President Donald Trump’s push to widen the U.S. Supreme Court’s conservative majority received a boost on Tuesday as a longtime rival, Republican Senator Mitt Romney, said the Senate should move forward with a vote on his replacement for liberal Justice Ruth Bader Ginsburg.
Romney’s decision left Democrats with few hopes of blocking Senate confirmation of the Republican president’s third appointment to the high court, which would give it a 6-3 conservative majority. Trump has said he plans to announce his nominee by Saturday.
Romney, the party’s 2012 presidential nominee, is one of the few Republicans in Congress willing to criticize Trump, and he even voted to remove him from office in the February impeachment trial.
But the Utah senator dismissed Democratic arguments that the Senate should wait until after voters decide whether to re-elect Trump or chose his Democratic challenger Joe Biden in the Nov. 3 presidential election.

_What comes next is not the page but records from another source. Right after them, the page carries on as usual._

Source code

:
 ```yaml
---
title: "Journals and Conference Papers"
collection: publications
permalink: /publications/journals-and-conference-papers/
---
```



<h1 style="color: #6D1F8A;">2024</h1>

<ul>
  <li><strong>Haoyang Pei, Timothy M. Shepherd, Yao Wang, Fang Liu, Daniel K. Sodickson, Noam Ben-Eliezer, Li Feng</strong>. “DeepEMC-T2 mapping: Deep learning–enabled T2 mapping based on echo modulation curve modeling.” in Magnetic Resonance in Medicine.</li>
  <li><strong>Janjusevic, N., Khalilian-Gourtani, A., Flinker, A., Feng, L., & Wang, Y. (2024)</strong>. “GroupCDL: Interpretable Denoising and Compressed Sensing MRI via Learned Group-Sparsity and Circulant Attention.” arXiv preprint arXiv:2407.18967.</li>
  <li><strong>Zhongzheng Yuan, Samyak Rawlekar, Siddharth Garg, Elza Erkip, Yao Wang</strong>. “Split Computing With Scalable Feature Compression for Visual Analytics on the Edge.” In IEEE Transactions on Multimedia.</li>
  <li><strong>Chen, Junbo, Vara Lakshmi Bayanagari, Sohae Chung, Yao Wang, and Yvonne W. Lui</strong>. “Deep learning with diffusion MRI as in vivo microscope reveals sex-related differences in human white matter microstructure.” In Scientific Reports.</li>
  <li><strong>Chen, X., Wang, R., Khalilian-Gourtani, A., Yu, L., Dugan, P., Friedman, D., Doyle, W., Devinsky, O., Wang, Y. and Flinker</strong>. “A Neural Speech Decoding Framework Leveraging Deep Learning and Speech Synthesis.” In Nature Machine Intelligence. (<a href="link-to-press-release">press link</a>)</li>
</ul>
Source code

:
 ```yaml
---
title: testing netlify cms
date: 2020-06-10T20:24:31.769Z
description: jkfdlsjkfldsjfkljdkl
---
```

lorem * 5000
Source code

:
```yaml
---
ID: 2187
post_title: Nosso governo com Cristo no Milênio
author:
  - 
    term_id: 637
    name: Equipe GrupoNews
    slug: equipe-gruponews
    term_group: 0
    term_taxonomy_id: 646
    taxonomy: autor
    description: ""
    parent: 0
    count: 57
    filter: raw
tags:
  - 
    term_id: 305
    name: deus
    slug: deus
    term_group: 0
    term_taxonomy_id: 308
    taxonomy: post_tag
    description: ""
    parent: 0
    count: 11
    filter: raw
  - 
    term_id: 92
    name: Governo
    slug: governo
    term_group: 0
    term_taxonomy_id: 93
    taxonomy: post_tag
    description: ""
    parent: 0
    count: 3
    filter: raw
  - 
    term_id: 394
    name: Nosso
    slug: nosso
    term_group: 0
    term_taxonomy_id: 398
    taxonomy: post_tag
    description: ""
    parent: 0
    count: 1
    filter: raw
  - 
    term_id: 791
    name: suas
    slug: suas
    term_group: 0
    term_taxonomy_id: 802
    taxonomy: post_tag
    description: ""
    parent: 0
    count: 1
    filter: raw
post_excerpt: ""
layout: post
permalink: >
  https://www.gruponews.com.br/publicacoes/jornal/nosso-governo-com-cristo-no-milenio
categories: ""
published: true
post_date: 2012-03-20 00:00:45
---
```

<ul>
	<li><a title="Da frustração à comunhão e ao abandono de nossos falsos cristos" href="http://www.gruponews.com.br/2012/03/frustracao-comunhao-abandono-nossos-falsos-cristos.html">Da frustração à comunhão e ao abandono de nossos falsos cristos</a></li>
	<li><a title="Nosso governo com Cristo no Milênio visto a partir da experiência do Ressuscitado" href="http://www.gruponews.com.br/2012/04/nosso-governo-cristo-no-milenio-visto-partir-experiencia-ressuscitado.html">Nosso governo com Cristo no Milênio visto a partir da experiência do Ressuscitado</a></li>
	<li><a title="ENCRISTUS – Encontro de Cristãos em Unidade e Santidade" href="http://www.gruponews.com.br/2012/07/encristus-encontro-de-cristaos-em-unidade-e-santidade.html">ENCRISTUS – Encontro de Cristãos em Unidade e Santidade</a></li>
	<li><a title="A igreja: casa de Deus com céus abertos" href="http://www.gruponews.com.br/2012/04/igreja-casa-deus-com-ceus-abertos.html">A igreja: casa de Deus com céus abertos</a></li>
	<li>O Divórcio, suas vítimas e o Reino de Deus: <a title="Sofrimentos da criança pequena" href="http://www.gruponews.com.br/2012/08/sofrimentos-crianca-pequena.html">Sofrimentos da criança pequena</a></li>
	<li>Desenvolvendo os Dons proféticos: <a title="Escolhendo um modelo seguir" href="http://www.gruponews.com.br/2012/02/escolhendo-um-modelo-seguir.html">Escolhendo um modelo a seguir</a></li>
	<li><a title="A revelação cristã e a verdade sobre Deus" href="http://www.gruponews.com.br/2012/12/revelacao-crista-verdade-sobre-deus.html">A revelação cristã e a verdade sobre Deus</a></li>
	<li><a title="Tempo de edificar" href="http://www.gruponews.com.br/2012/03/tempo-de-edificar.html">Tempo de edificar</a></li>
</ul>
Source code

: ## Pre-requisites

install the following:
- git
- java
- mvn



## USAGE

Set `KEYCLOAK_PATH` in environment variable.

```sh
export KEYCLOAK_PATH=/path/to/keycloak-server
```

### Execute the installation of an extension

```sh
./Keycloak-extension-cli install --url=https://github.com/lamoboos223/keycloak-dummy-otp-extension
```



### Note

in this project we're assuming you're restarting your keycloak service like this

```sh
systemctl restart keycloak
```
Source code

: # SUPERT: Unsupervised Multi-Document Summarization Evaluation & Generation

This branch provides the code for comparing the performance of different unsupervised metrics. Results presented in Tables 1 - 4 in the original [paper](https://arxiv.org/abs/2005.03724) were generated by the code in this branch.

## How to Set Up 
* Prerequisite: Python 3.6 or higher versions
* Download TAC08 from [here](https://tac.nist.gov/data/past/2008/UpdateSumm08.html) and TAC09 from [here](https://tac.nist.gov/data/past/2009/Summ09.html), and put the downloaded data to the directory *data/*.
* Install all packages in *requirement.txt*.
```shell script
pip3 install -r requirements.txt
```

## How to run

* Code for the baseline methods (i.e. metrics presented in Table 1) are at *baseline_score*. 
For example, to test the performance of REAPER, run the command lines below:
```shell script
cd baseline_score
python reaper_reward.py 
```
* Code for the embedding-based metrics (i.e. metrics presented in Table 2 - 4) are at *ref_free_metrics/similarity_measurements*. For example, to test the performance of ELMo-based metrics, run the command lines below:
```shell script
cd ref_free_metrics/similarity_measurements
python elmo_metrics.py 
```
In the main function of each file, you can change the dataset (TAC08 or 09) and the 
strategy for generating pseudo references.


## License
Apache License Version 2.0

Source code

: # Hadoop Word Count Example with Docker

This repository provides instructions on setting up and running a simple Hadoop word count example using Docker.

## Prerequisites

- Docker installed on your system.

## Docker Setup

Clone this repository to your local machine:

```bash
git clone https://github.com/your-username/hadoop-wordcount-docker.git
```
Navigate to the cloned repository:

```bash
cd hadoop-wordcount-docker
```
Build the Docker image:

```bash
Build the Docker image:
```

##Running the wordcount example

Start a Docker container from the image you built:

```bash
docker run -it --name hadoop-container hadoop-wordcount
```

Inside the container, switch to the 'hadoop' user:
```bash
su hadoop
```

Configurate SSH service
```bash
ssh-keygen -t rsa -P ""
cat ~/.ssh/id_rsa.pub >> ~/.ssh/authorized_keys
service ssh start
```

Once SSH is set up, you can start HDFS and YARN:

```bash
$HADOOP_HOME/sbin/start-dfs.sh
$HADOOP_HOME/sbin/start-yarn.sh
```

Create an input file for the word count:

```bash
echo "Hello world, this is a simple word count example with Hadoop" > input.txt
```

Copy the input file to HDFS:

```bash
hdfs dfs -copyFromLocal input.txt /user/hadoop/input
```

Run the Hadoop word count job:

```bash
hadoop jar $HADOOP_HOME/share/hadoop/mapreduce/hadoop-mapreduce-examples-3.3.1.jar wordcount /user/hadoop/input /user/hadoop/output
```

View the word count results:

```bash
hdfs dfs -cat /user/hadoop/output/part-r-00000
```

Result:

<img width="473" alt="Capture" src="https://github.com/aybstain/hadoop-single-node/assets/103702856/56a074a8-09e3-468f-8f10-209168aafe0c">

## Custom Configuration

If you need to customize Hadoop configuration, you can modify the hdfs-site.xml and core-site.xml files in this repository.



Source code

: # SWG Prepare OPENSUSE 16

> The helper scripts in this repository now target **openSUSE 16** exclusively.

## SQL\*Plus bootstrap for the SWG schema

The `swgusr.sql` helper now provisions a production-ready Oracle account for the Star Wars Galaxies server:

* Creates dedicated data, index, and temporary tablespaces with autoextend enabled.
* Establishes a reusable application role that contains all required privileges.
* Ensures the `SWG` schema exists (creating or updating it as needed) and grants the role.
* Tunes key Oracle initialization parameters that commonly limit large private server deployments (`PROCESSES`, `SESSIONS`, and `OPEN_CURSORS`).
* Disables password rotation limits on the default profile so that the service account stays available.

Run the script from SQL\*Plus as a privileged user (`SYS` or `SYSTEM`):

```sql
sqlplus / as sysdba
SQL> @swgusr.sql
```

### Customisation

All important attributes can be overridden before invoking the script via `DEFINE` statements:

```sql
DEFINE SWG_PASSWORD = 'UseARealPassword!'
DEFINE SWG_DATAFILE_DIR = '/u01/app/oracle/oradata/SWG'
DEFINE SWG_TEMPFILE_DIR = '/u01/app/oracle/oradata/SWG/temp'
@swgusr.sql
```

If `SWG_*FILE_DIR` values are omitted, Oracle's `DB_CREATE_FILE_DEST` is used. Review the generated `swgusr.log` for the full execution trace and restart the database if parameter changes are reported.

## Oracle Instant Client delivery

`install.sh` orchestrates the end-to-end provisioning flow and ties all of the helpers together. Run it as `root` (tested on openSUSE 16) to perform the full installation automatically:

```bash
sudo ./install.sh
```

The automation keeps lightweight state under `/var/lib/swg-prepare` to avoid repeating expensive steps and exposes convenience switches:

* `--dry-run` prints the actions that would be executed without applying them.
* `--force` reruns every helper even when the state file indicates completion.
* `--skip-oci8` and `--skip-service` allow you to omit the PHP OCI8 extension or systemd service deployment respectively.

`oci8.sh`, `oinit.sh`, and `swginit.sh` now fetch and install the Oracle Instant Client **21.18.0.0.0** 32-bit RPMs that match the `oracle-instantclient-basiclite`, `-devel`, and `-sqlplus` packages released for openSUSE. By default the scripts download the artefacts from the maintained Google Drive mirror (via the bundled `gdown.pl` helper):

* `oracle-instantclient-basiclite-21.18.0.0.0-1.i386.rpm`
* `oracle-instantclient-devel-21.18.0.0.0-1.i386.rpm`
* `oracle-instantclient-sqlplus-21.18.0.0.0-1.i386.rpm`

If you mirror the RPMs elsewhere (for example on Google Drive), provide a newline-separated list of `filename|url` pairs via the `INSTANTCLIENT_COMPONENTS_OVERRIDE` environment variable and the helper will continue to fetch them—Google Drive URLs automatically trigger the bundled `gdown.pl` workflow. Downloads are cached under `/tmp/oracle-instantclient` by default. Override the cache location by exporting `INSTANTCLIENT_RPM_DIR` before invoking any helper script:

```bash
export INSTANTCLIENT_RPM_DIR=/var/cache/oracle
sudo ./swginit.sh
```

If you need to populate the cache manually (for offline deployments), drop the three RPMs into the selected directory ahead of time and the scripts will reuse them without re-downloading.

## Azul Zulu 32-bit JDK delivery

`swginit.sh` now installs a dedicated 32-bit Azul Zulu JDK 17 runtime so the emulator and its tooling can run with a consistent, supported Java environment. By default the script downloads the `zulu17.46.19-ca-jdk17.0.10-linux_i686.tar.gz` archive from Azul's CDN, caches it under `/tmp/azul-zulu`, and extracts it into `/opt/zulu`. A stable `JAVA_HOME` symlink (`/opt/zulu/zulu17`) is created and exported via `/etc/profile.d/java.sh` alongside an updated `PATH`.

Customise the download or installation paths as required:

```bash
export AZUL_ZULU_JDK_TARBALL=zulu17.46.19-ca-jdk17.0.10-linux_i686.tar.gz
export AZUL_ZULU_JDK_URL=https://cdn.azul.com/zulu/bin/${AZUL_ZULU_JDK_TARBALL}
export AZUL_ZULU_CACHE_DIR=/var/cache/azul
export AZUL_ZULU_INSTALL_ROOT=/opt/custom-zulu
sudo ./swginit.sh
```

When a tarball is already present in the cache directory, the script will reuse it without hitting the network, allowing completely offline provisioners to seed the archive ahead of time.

A Reuters/Ipsos poll published on Sunday found that a majority of Americans including many Republicans also wanted the election winner to make the nomination.
“I intend to follow the Constitution and precedent in considering the president’s nominee,” Romney said.
Republicans hold a 53-47 majority in the Senate. Four Republicans would have to join the Democrats in opposing a confirmation vote to block the nomination. Only two have taken that position. Alaska’s Lisa Murkowski and Maine’s Susan Collins said the Senate should not consider a nominee this year.
Collins faces a strong challenge from a Democrat aiming to oust her in the November election, when control of the Senate also is at stake.
Ginsburg, a pioneering advocate of gender equality, died last Friday at age 87.
Democrats accuse Republican lawmakers of hypocrisy, pointing out that they refused to even consider Democratic President Barack Obama’s nominee to fill a vacant Supreme Court seat in 2016 because it was an election year.
Romney said that was not a concern for him, as Washington was split between a Democratic president and a Republican Senate that year, while this year Republicans control both.
“My liberal friends have over many decades gotten very used to the idea of having a liberal court. And that’s not written in the stars,” he told reporters.
Romney also said it would be appropriate for a nation that he described as center-right politically to have a Supreme Court “that reflects center-right points of view.”